We have developed a label-free, simple and highly sensitive hairpin fluorescent biosensor for the assay of DNA 3′-phosphatases and their inhibitors utilizing a graphene oxide (GO) platform. In this assay, we designed a hairpin primer (HP) with a 3′-phosphoryl end that served as the substrate for DNA 3′-phosphatases. Once the phosphorylated HP was hydrolyzed by DNA 3′-phosphatases, the resulting HP with a 3′-hydroxyl end was immediately elongated to form a long double-strand product by Klenow fragment polymerase (KF polymerase). With SYBR green I (SG) selective staining of the double-helix DNA, a very high fluorescence enhancement was achieved. Furthermore, GO was introduced to quench the fluorescence of the HP without polymerase elongation, thereby further increasing the signal-to-background ratio.
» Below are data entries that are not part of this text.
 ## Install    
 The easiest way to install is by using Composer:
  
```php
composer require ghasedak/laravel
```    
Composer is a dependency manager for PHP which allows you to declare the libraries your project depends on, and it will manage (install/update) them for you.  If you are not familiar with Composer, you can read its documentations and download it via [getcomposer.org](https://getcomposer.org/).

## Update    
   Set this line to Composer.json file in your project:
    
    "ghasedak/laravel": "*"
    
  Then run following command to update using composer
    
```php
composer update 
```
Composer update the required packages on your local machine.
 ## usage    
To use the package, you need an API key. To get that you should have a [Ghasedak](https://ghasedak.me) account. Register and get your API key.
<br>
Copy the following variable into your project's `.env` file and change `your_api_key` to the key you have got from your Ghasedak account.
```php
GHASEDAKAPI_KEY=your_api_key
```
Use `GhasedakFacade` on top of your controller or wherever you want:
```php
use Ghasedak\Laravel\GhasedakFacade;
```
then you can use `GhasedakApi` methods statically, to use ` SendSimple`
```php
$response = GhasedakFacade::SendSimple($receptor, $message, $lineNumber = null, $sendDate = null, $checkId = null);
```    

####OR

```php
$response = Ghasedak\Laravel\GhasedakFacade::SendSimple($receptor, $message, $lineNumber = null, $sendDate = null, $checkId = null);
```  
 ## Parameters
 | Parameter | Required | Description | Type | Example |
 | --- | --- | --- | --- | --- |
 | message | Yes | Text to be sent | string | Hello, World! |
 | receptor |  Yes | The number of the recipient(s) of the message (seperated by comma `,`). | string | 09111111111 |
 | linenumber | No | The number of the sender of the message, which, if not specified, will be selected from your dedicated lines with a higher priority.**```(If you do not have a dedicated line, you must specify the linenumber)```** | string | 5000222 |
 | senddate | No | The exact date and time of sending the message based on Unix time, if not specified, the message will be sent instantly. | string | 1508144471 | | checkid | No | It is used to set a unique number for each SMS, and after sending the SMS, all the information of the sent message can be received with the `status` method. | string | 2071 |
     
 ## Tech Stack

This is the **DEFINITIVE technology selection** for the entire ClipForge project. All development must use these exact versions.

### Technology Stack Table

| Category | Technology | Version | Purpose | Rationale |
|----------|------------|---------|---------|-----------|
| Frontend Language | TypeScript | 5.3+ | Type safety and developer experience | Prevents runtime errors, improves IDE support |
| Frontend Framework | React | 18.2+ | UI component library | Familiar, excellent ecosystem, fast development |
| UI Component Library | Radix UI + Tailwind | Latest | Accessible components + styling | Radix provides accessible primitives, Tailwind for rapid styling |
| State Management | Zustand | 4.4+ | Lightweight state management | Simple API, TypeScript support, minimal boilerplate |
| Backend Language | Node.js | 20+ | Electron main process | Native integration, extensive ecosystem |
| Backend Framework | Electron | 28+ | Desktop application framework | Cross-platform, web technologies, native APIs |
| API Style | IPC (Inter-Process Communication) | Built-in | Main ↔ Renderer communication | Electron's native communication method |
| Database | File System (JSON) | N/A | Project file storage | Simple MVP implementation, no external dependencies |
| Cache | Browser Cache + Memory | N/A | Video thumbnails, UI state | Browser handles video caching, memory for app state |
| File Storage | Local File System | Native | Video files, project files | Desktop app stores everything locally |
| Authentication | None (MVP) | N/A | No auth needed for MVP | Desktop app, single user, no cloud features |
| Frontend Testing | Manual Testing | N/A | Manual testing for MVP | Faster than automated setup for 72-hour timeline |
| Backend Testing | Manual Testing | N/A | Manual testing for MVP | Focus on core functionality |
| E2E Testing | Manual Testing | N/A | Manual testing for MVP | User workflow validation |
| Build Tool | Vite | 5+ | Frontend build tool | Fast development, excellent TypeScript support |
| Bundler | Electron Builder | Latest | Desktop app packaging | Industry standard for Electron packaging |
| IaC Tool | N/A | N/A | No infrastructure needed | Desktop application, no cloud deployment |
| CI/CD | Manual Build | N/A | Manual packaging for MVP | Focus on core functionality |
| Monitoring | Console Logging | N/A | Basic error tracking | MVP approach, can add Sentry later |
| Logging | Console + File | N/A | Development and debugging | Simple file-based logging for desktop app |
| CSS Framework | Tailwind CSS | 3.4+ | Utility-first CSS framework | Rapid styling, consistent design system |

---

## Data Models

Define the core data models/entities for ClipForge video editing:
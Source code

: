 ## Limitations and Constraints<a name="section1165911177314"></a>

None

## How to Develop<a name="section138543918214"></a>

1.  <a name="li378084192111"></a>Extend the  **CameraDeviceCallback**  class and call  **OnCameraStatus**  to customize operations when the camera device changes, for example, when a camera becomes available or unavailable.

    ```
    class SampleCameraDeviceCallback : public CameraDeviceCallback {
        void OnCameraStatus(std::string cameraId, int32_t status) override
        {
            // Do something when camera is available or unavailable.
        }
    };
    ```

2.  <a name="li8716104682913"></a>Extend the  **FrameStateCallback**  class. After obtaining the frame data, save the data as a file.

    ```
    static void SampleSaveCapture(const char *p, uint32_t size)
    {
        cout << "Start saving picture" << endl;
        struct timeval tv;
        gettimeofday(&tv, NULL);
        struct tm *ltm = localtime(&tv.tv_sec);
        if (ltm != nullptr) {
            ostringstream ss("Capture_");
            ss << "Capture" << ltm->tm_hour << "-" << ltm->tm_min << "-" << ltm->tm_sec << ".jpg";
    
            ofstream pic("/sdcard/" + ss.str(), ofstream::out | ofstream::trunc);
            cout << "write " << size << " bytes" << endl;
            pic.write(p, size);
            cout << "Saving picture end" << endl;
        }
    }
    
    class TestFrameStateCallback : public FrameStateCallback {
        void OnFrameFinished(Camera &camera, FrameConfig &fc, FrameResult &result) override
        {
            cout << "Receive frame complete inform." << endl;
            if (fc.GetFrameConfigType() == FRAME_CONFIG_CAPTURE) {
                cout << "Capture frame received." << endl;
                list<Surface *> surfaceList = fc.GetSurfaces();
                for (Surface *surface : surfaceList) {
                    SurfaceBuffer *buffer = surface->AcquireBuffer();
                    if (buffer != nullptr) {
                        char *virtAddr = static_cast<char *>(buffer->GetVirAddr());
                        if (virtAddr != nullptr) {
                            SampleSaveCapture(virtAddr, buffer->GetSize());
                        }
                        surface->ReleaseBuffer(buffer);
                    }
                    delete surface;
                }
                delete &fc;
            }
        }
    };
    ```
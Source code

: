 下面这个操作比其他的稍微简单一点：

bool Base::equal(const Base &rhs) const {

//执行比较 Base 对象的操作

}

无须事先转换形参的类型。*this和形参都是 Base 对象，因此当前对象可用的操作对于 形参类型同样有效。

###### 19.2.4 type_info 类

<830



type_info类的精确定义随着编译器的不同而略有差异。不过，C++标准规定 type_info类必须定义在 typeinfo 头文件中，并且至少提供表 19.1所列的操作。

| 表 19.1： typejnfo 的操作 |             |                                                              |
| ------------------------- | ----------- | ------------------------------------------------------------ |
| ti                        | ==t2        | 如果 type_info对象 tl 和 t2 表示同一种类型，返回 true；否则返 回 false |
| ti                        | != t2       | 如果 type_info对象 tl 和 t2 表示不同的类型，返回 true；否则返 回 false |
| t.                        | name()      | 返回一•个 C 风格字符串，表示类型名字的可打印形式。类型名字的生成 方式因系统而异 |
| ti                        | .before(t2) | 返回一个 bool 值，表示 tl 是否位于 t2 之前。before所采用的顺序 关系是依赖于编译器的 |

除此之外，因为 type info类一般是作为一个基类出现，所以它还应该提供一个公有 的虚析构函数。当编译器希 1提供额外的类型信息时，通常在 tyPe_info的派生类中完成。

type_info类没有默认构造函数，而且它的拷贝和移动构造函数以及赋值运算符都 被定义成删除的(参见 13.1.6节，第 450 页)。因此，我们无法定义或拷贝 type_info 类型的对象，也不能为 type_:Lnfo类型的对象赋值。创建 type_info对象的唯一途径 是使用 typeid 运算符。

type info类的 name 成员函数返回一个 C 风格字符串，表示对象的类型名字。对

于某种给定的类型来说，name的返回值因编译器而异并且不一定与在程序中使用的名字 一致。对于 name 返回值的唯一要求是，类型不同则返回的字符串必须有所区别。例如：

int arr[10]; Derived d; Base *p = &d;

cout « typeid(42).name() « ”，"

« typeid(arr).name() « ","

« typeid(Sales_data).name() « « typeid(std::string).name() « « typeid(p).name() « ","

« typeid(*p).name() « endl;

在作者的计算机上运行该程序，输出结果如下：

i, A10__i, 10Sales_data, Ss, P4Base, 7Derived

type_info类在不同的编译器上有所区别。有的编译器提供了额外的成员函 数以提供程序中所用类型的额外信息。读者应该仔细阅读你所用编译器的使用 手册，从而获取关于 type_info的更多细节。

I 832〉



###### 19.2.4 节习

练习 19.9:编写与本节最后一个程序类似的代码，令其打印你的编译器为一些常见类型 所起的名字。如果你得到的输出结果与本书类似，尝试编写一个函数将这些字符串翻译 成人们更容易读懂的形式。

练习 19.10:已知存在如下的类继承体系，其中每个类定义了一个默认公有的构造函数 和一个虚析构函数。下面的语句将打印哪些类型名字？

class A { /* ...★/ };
The proposed method is simple and convenient, yet still exhibits high sensitivity and selectivity. This method has been successfully applied to detecting the activity of two typical 3′-phosphatases, T4 polynucleotide kinase phosphatase (PNKP) and shrimp alkaline phosphatase (SAP). The effect of their inhibitors has also been investigated. The results revealed that the method allowed a sensitive quantitative assay of T4 PNKP and SAP, with detection limits of 0.07 U mL⁻¹ and 0.003 U mL⁻¹, respectively. The proposed method is anticipated to find applications in the study of DNA damage repair mechanisms.